Director of Girls Porn Slams Lena Dunham For Being Too Conservative

In a response to Lena Dunham's distaste for Hustler's Girls porn parody This Ain't Girls XXX (then what is it? Women? Giraffes? Breckin Meyer?), Stuart Canterbury, the adult movie's writer and director emailed The Atlantic to provide a counter-argument for Dunham's Twitter statement about the detrimental, patriarchal implications and negative influences of porn:

It is interesting that Ms Dunham and her supporters are so quick to condemn a movie that nobody has seen yet. The men and women who work in adult entertainment have been vilified and victimized so much, especially by right wing conservatives, that most of us find ourselves on the political left, with pro-feminist leanings. To say that all pornography is anti-feminist is a tired cliché which undermines the right of free sexual choices that a liberated women can make for herself.

There's a point somewhere in there — and porn's become far more diversified since Dunham's adolescence, thanks to the Internet — but Hustler isn't necessarily where progressive feminist porn lives. Incidentally, the lead actors, Alex Chance (fake Hannah) and Richie Calhoun (fake Adam) are both big fans of the show — Chance in particular, who identifies with Dunham's body type and the public's responses to exposing it.

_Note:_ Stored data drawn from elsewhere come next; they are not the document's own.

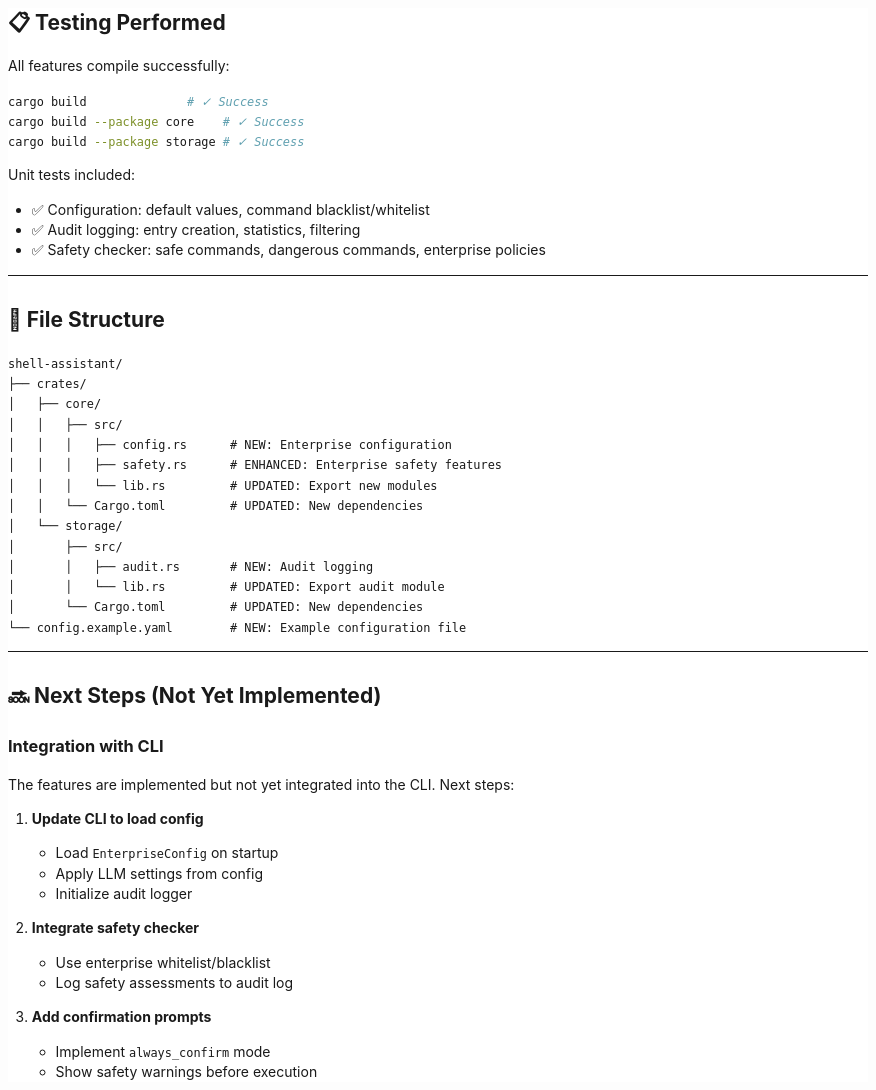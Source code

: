 
## 📋 Testing Performed

All features compile successfully:
```bash
cargo build              # ✓ Success
cargo build --package core    # ✓ Success
cargo build --package storage # ✓ Success
```

Unit tests included:
- ✅ Configuration: default values, command blacklist/whitelist
- ✅ Audit logging: entry creation, statistics, filtering
- ✅ Safety checker: safe commands, dangerous commands, enterprise policies

---

## 📂 File Structure

```
shell-assistant/
├── crates/
│   ├── core/
│   │   ├── src/
│   │   │   ├── config.rs      # NEW: Enterprise configuration
│   │   │   ├── safety.rs      # ENHANCED: Enterprise safety features
│   │   │   └── lib.rs         # UPDATED: Export new modules
│   │   └── Cargo.toml         # UPDATED: New dependencies
│   └── storage/
│       ├── src/
│       │   ├── audit.rs       # NEW: Audit logging
│       │   └── lib.rs         # UPDATED: Export audit module
│       └── Cargo.toml         # UPDATED: New dependencies
└── config.example.yaml        # NEW: Example configuration file
```

---

## 🔜 Next Steps (Not Yet Implemented)

### Integration with CLI
The features are implemented but not yet integrated into the CLI. Next steps:

1. **Update CLI to load config**
   - Load `EnterpriseConfig` on startup
   - Apply LLM settings from config
   - Initialize audit logger

2. **Integrate safety checker**
   - Use enterprise whitelist/blacklist
   - Log safety assessments to audit log

3. **Add confirmation prompts**
   - Implement `always_confirm` mode
   - Show safety warnings before execution
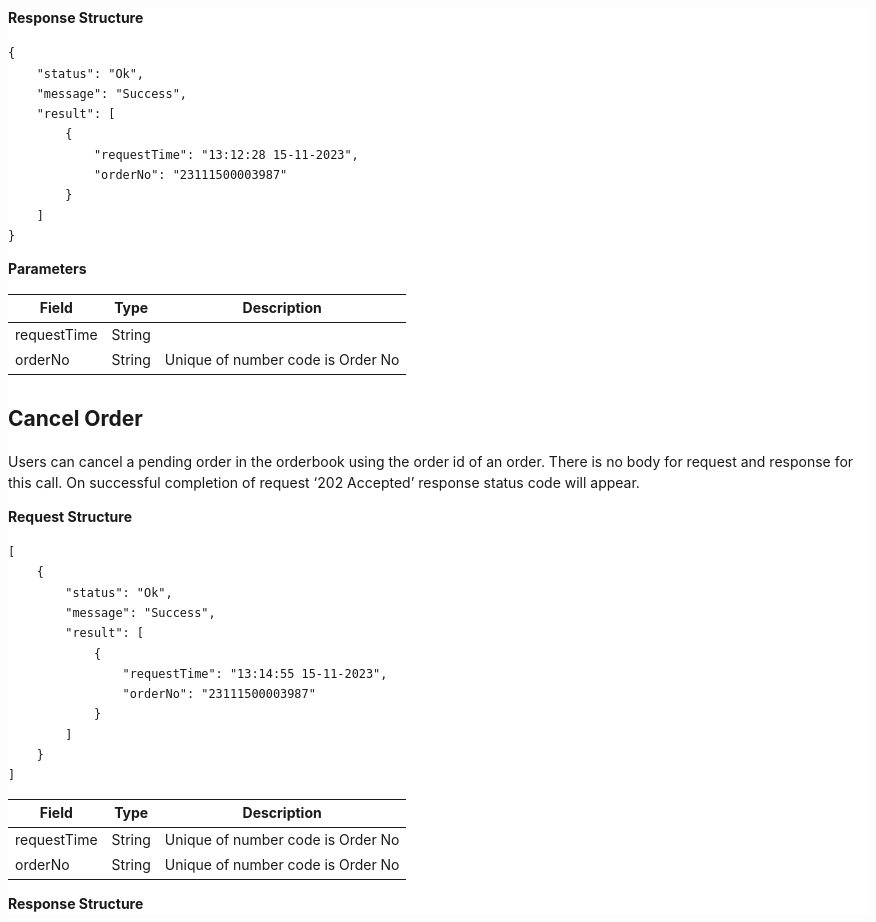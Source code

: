 

__Response Structure__

```
{
    "status": "Ok",
    "message": "Success",
    "result": [
        {
            "requestTime": "13:12:28 15-11-2023",
            "orderNo": "23111500003987"
        }
    ]
}
```
__Parameters__

|Field	| Type	|Description|
|-------|-------------------|-------------------------------|
|requestTime	|String	||
|orderNo	|String	|Unique of number code is Order No|


##  Cancel Order

Users can cancel a pending order in the orderbook using the order id of an order. There is no body for request and response for this call. On successful completion of request ‘202 Accepted’ response status code will appear.


__Request Structure__

```
[
    {
        "status": "Ok",
        "message": "Success",
        "result": [
            {
                "requestTime": "13:14:55 15-11-2023",
                "orderNo": "23111500003987"
            }
        ]
    }
]
```

|Field	| Type	|Description|
|-------|-------------------|-------------------------------|
|requestTime	|String	|Unique of number code is Order No|
|orderNo	|String	|Unique of number code is Order No|

__Response Structure__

"We both are the non-traditional versions in our different areas... I hope that when women watch porn and watch me they think, Oh, she's not necessarily this stick-thin girl and she can still do this awesome act or whatever. Because not every girl is skinny and I think that's what Lena Dunham is trying to promote. Not every girl looks like a supermodel. I hope that she at least kind of gets that from it."

Calhoun, meanwhile, thinks Dunham was dead on about the effects of porn on young men, and admits he could have been one of those kids Dunham had weird, porn-influenced early sexual experiences with.

'The 'Girls' Porn Parody Stars Just Want Lena Dunham To Understand' [Atlantic Wire]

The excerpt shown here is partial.